The Mudcat Café TM
Thread #22290   Message #246067
Posted By: SINSULL
22-Jun-00 - 05:08 PM
Thread Name: W. Guthrie's Deportees: meaning?
Subject: RE: W. Guthrie's Deportees: meaning?
Couldn't help but smile on reading this and thinking that the world probably thought that they better off rid of this lot too. Damn immigrants!

Re: Signers of the Declaration of Independence

Five signers were captured by the British as traitors, and tortured before they died. Twelve had their homes ransacked and burned. Two lost their sons serving in the Revolutionary Army; another had two sons captured.
Nine of the 56 fought and died from wounds or hardships of the Revolutionary War. They signed and they pledged their lives, their fortunes, and their sacred honor.

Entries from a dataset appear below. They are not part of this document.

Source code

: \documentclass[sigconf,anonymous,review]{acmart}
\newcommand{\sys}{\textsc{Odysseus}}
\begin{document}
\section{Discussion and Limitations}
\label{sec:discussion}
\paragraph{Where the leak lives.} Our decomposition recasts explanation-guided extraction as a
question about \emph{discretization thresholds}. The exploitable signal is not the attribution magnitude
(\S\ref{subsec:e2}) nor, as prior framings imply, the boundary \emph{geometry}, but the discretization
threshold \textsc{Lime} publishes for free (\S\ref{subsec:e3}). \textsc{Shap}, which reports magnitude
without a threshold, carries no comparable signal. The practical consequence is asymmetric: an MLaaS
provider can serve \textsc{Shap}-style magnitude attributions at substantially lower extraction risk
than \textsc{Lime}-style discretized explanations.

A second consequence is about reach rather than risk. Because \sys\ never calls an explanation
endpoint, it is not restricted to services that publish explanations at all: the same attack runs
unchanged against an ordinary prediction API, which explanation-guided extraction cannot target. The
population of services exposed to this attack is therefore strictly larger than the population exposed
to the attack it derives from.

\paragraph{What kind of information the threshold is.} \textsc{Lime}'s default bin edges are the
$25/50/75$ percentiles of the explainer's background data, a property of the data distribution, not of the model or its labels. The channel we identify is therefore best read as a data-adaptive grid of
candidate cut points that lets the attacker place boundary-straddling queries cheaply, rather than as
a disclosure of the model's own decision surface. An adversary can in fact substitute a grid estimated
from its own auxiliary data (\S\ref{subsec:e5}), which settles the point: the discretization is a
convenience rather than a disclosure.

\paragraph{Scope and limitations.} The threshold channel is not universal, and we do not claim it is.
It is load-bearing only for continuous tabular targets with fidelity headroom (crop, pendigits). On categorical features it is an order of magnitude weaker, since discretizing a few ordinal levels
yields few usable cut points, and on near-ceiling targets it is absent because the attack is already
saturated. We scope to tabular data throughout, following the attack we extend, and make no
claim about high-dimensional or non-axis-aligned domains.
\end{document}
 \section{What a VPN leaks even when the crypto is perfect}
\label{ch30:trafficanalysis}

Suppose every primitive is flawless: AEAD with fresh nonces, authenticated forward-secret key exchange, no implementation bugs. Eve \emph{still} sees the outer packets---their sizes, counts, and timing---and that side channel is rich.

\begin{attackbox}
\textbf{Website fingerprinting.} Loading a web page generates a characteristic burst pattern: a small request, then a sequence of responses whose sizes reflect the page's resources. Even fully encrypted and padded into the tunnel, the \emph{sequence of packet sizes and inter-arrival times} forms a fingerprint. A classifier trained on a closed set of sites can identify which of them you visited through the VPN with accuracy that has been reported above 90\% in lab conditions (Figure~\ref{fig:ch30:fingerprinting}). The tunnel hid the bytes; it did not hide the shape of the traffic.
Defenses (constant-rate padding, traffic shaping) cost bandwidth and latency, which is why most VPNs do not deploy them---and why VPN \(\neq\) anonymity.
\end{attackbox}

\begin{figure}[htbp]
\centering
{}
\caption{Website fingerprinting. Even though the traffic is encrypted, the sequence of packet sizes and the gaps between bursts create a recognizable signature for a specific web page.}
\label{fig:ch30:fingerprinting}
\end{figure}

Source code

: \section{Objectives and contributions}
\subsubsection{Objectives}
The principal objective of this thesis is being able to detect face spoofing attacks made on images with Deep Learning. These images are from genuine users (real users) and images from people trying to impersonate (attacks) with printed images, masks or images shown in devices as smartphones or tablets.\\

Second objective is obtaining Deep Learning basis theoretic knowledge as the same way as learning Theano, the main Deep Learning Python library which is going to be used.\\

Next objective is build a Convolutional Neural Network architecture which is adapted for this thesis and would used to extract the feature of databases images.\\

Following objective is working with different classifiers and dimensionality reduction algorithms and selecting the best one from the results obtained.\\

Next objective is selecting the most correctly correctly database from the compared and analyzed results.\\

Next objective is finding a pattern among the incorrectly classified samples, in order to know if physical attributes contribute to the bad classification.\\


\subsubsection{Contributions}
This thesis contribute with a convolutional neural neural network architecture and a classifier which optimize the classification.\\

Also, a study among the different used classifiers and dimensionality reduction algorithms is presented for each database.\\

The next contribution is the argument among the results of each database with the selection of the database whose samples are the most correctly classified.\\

What kind of men were they? Twenty-four were lawyers and jurists. Eleven were merchants, nine were farmers and large plantation owners; men of means, well educated. But they signed the Declaration of Independence knowing full well that the penalty would be death if they were captured.

Carter Braxton of Virginia, a wealthy planter and trader, saw his ships swept from the seas by the British Navy. He sold his home and properties to pay his debts, and died in rags. Thomas McKeam was so hounded by the British that he was forced to move his family almost constantly. He served in the Congress without pay, and his family was kept in hiding. His possessions were taken from him, and poverty was his reward. Vandals or soldiers looted the properties of Dillery, Hall, Clymer, Walton, Gwinnett,Heyward, Ruttledge, and Middleton. At the battle of Yorktown, Thomas Nelson Jr, noted that the British General Cornwallis had taken over the Nelson home for his headquarters. He quietly urged General George Washington to open fire. The home was destroyed, and Nelson died bankrupt.

Francis Lewis had his home and properties destroyed. The enemy jailed his wife, and she died within a few months. John Hart was driven from his wife's bedside as she was dying. Their 13 children fled for their lives. His fields and his gristmill were laid to waste. For more than a year he lived in forests and caves, returning home to find his wife dead and his children vanished. A few weeks later he died from exhaustion and a broken heart.

Norris and Livingston suffered similar fates. Such were the stories and sacrifices of the American Revolution. These were not wild-eyed,rabble-rousing ruffians. They were soft-spoken men of means and education.They had security, but they valued liberty more.


Sad that we haven't names for the 58 dead Asians or the one dead Romanian. Just deportees? Anyone have a list? Maybe we can partially right the wrong.